▸ TASK GOAL
Looking at the data below, state how many lines contain "registerClassForListViewCell". No other words are wanted.

▸ SOURCE DATA
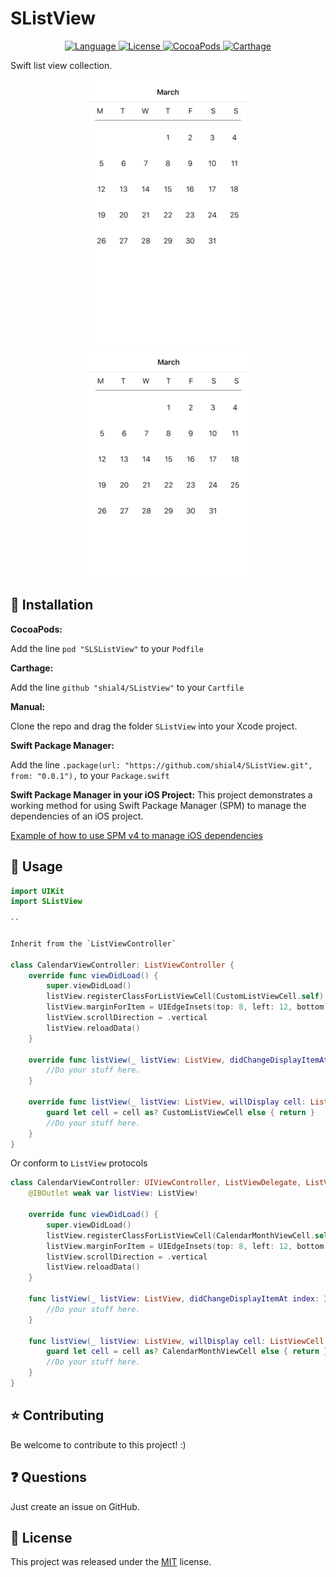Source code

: # SListView

<p align="center">
    <a href="http://swift.org">
        <img src="https://img.shields.io/badge/Swift-4.0-brightgreen.svg" alt="Language" />
        </a>
        <a href="https://raw.githubusercontent.com/shial4/SLazeKit/master/LICENSE">
            <img src="https://img.shields.io/badge/license-MIT-blue.svg" alt="License" />
        </a>
        <a href="https://cocoapods.org/pods/SListView">
            <img src="https://img.shields.io/cocoapods/v/SListView.svg" alt="CocoaPods" />
        </a>
        <a href="https://github.com/Carthage/Carthage">
            <img src="https://img.shields.io/badge/carthage-compatible-4BC51D.svg?style=flat" alt="Carthage" />
        </a>
</p>

Swift list view collection.

<p align="center">
<img src="Content/SListViewV.gif">
<img src="Content/SListViewH.gif">
</p>

## 🔧 Installation

**CocoaPods:**

Add the line `pod "SLSListView"` to your `Podfile`

**Carthage:**

Add the line `github "shial4/SListView"` to your `Cartfile`

**Manual:**

Clone the repo and drag the folder `SListView` into your Xcode project.

**Swift Package Manager:**

Add the line `.package(url: "https://github.com/shial4/SListView.git", from: "0.0.1"),` to your `Package.swift`

**Swift Package Manager in your iOS Project:**
This project demonstrates a working method for using Swift Package Manager (SPM) to manage the dependencies of an iOS project.

<a href="https://github.com/j-channings/swift-package-manager-ios">Example of how to use SPM v4 to manage iOS dependencies</a>

## 💊 Usage

```swift
import UIKit
import SListView

``

Inherit from the `ListViewController`

class CalendarViewController: ListViewController {
    override func viewDidLoad() {
        super.viewDidLoad()
        listView.registerClassForListViewCell(CustomListViewCell.self)
        listView.marginForItem = UIEdgeInsets(top: 8, left: 12, bottom: 8, right: 12)
        listView.scrollDirection = .vertical
        listView.reloadData()
    }
    
    override func listView(_ listView: ListView, didChangeDisplayItemAt index: Int, with offset: Int) {
        //Do your stuff here.
    }
    
    override func listView(_ listView: ListView, willDisplay cell: ListViewCell, at index: Int, with offset: Int) {
        guard let cell = cell as? CustomListViewCell else { return }
        //Do your stuff here.
    }
}
```

Or conform to `ListView` protocols

```swift
class CalendarViewController: UIViewController, ListViewDelegate, ListViewDatasource {
    @IBOutlet weak var listView: ListView!
    
    override func viewDidLoad() {
        super.viewDidLoad()
        listView.registerClassForListViewCell(CalendarMonthViewCell.self)
        listView.marginForItem = UIEdgeInsets(top: 8, left: 12, bottom: 8, right: 12)
        listView.scrollDirection = .vertical
        listView.reloadData()
    }
    
    func listView(_ listView: ListView, didChangeDisplayItemAt index: Int, with offset: Int) {
        //Do your stuff here.
    }
    
    func listView(_ listView: ListView, willDisplay cell: ListViewCell, at index: Int, with offset: Int) {
        guard let cell = cell as? CalendarMonthViewCell else { return }
        //Do your stuff here.
    }
}
```

## ⭐ Contributing

Be welcome to contribute to this project! :)

## ❓ Questions

Just create an issue on GitHub.

## 📝 License

This project was released under the [MIT](LICENSE) license.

▸ RESULT FOR THIS EXERCISE
2